By Charlie Rumrill, V Form

Type 2 Diabetes as a Global Epidemic

Type 2 Diabetes mellitus is a group of chronic disorders caused by either the number of pancreatic beta-cells, their ability to function, or the skeletal muscle and liver cells ability to transduce insulin’s signal, all of which result in hyperglycemia. Due to genetic, environmental, and epigenetic factors, Type 2 Diabetes has rapidly become a global epidemic. 

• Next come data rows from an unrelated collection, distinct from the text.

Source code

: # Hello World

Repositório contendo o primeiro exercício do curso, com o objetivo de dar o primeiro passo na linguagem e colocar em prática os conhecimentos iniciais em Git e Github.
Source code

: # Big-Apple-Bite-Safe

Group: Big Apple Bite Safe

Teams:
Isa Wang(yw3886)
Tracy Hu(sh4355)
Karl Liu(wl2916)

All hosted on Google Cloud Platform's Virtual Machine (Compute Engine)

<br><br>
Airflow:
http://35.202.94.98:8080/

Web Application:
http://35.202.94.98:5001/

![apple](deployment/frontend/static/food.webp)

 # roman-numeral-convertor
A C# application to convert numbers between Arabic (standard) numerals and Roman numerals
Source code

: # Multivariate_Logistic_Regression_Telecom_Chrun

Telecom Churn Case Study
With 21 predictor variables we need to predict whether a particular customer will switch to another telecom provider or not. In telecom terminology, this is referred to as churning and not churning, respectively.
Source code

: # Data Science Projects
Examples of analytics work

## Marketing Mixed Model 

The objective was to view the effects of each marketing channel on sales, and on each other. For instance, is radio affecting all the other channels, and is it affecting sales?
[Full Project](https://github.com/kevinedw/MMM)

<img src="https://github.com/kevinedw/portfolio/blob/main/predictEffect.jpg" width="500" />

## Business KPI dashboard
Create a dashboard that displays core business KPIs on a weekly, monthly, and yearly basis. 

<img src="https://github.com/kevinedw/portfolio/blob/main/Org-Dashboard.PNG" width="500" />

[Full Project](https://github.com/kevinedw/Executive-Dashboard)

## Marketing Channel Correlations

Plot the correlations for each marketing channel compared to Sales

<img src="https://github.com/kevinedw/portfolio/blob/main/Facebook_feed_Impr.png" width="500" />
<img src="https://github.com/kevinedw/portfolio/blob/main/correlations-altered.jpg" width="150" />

In order to understand the pathophysiology, or diseased state, of Type 2 Diabetes, a comprehension of how the body typically regulates carbohydrate metabolism is required. As shown in figure 1, the catabolism, or breakdown, of carbohydrates begins as soon as it is ingested, with salivary amylase enzymes hydrolyzing the large polysaccharides into smaller oligosaccharides. When the salivary mixture is swallowed, it continues through the esophagus to the stomach which denatures the enzymes with its highly acidic environment. Since no enzymes can function in the stomach, the digestion of the carbohydrates temporarily stops until it continues to the small intestine, where more amylase enzymes produced by the acinar cells in the pancreas meet the fluid in the small intestine and continue to hydrolyze the oligosaccharides into simpler disaccharides. As the mixture continues through the small intestine, brush border cells with enzymes attached hydrolyze the disaccharides into simpler monosaccharides, such as glucose. Only now can the once large polysaccharides be absorbed into the bloodstream. From the small intestine, the blood circulates directly to the pancreas, where the pancreatic beta-cells secrete insulin due to the elevated blood-glucose levels. Then, the blood flows to the liver and the rest of the body (Figure 1) where the liver and skeletal muscle cells bind to insulin, triggering more glucose transporters to be embedded in the cellular membrane. Due to the cells having more transporters, more glucose molecules can enter the cell, and the glycogen phosphorylase enzymes can bind them together through dehydration synthesis to form glycogen. Insulin also travels to the adipose tissue, where the glucose is then stored as fats. In addition to the effects of insulin, glucose molecules are constantly being taken into every cell in order for it to have the energy to complete its functions. Over time, due to the glycogen being produced and cells constantly needing glucose the body’s blood-glucose levels then lower.  When the blood-glucose levels decrease, the pancreatic alpha-cells secrete the hormone glucagon which, when bound with the skeletal muscle and liver cells, triggers the glycogen to be hydrolyzed and released back into the bloodstream as glucose.